Distributed Decision Making, Networking, TCP/IP
General’s Paradox
The general’s paradox is a problem in which two generals have to decide on a particular time to coordinate their attack. They can only exchange physical messages through messengers, who can be captured by the enemy. If they successfully decide on a time to attack, they will succeed. If they cannot decide on a time and attack at different times, they will fail.
The general’s paradox doesn’t have a solution. Since the messengers can be captured, you can never be sure that the last message you sent was received. So even if you send an ACK, you can never be sure that the other person got the ACK.
Two-Phase Commit
The two-phase commit protocol was developed by Jim Gray, a Turing award winner and Berkeley alumni. The two-phase commit protocol solves a problem related to the General’s paradox, since we cannot solve the general’s paradox itself.
The 2PC algorithm has one coordinator node and n workers who are trying to decide whether to commit or abort a transaction. The transaction can be a database transaction, a distributed file system transaction, or any other action that can be committed or aborted.
The high-level overview of the algorithm is -
- The coordinator asks all workers if they want to commit or abort
- All workers decide individually if they are ready to commit or if they want to abort
- All workers reply with their desired action
- If the coordinator receives “commit” from all workers, it sends a “global-commit” message to each worker, which causes each worker to commit their transaction
- If the coordinator receives at least one “abort”, it sends a “global-abort” message to each worker, which causes each worker to abort their transaction
All workers and the coordinator have an internal log in which they record their decision so that they will remember their decision even after a crash.

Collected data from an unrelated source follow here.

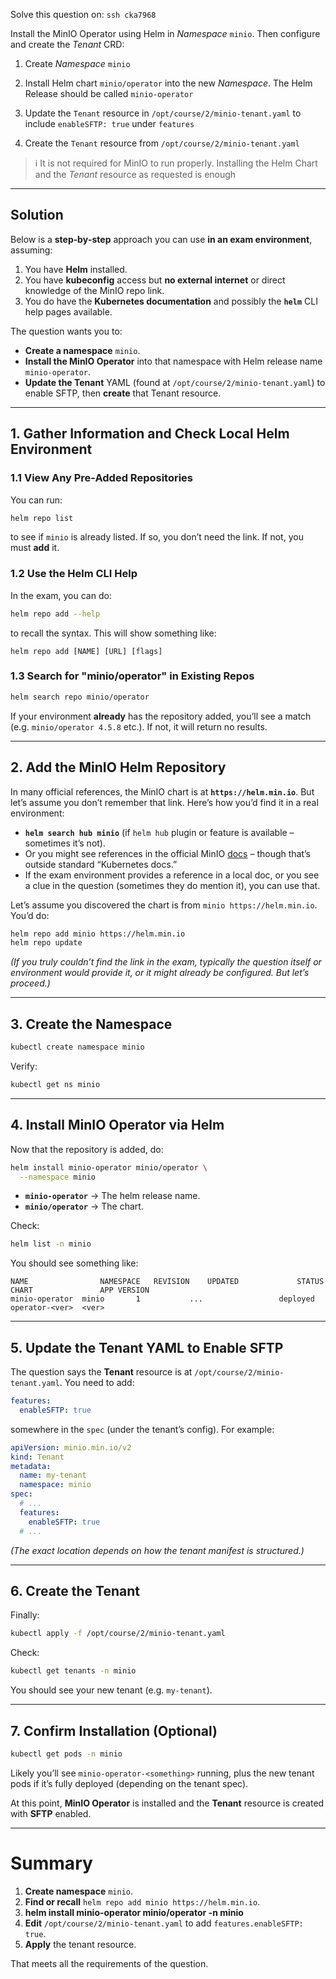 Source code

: Solve this question on: `ssh cka7968`

Install the MinIO Operator using Helm in _Namespace_ `minio`. Then configure and create the _Tenant_ CRD:

1. Create _Namespace_ `minio`
    
2. Install Helm chart `minio/operator` into the new _Namespace_. The Helm Release should be called `minio-operator`
    
3. Update the `Tenant` resource in `/opt/course/2/minio-tenant.yaml` to include `enableSFTP: true` under `features`
    
4. Create the `Tenant` resource from `/opt/course/2/minio-tenant.yaml`
    

> ℹ️ It is not required for MinIO to run properly. Installing the Helm Chart and the _Tenant_ resource as requested is enough

---

## Solution

Below is a **step‐by‐step** approach you can use **in an exam environment**, assuming:

1. You have **Helm** installed.
2. You have **kubeconfig** access but **no external internet** or direct knowledge of the MinIO repo link.
3. You do have the **Kubernetes documentation** and possibly the **`helm`** CLI help pages available.

The question wants you to:

- **Create a namespace** `minio`.
- **Install the MinIO Operator** into that namespace with Helm release name `minio-operator`.
- **Update the Tenant** YAML (found at `/opt/course/2/minio-tenant.yaml`) to enable SFTP, then **create** that Tenant resource.

---

## 1. Gather Information and Check Local Helm Environment

### 1.1 View Any Pre-Added Repositories

You can run:

```bash
helm repo list
```

to see if `minio` is already listed. If so, you don’t need the link. If not, you must **add** it.

### 1.2 Use the Helm CLI Help

In the exam, you can do:

```bash
helm repo add --help
```

to recall the syntax. This will show something like:

```
helm repo add [NAME] [URL] [flags]
```

### 1.3 Search for "minio/operator" in Existing Repos

```bash
helm search repo minio/operator
```

If your environment **already** has the repository added, you’ll see a match (e.g. `minio/operator 4.5.8` etc.). If not, it will return no results.

---

## 2. Add the MinIO Helm Repository

In many official references, the MinIO chart is at **`https://helm.min.io`**. But let’s assume you don’t remember that link. Here’s how you’d find it in a real environment:

- **`helm search hub minio`** (if `helm hub` plugin or feature is available – sometimes it’s not).
- Or you might see references in the official MinIO [docs](https://docs.min.io/docs/) – though that’s outside standard “Kubernetes docs.”
- If the exam environment provides a reference in a local doc, or you see a clue in the question (sometimes they do mention it), you can use that.

Let’s assume you discovered the chart is from `minio https://helm.min.io`. You’d do:

```bash
helm repo add minio https://helm.min.io
helm repo update
```

_(If you truly couldn’t find the link in the exam, typically the question itself or environment would provide it, or it might already be configured. But let’s proceed.)_

---

## 3. Create the Namespace

```bash
kubectl create namespace minio
```

Verify:

```bash
kubectl get ns minio
```

---

## 4. Install MinIO Operator via Helm

Now that the repository is added, do:

```bash
helm install minio-operator minio/operator \
  --namespace minio
```

- **`minio-operator`** → The helm release name.
- **`minio/operator`** → The chart.

Check:

```bash
helm list -n minio
```

You should see something like:

```
NAME            	NAMESPACE	REVISION	UPDATED          	STATUS  	CHART            	APP VERSION
minio-operator	minio     	1       	...              	deployed	operator-<ver>	<ver>
```

---

## 5. Update the Tenant YAML to Enable SFTP

The question says the **Tenant** resource is at `/opt/course/2/minio-tenant.yaml`. You need to add:

```yaml
features:
  enableSFTP: true
```

somewhere in the `spec` (under the tenant’s config). For example:

```yaml
apiVersion: minio.min.io/v2
kind: Tenant
metadata:
  name: my-tenant
  namespace: minio
spec:
  # ...
  features:
    enableSFTP: true
  # ...
```

_(The exact location depends on how the tenant manifest is structured.)_

---

## 6. Create the Tenant

Finally:

```bash
kubectl apply -f /opt/course/2/minio-tenant.yaml
```

Check:

```bash
kubectl get tenants -n minio
```

You should see your new tenant (e.g. `my-tenant`).

---

## 7. Confirm Installation (Optional)

```bash
kubectl get pods -n minio
```

Likely you’ll see `minio-operator-<something>` running, plus the new tenant pods if it’s fully deployed (depending on the tenant spec).

At this point, **MinIO Operator** is installed and the **Tenant** resource is created with **SFTP** enabled.

---

# Summary

1. **Create namespace** `minio`.
2. **Find or recall** `helm repo add minio https://helm.min.io`.
3. **helm install minio-operator minio/operator -n minio**
4. **Edit** `/opt/course/2/minio-tenant.yaml` to add `features.enableSFTP: true`.
5. **Apply** the tenant resource.

That meets all the requirements of the question.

A key drawback of the 2PC algorithm is that it is blocking. If a node fails or keeps failing, the other nodes are blocked and cannot make progress. A blocked node can also hold resources like locks, which make the blocking problem worse. There are some alternatives to the 2PC algorithm, such as the 3 phase commit, which has 3 phases instead of 2, PAXOS, a complicated distributed decision making algorithm used by Google in its internal systems, etc.
Another limitation of the 2PC algorithm (and also the alternatives to it) is that it assumes all nodes are working correctly, and no node is malicious. If a distributed system can have malicious nodes, you need a different class of algorithms. This situation is demonstrated by the Byzantine general’s problem.
Byzantine General’s Problem
The Byzantine general’s problem has n players (nodes), out of which one or more can be malicious. One of the nodes is the General (leader), and has to send a boolean message to all nodes. The outcome must be that all correctly working nodes perform the same action, regardless of how the malicious nodes try to throw them off.
The leader itself could be compromised. In this case, all the correctly functioning nodes still perform the same action, but that action may not be what the leader communicates to each node.
The lecture doesn’t actually describe the algorithms that solve this problem, but today’s algorithms are $ O(n^2) $, and block chain based algorithms can even be $ O(n) $ in the number of messages that need to be exchanged between the nodes.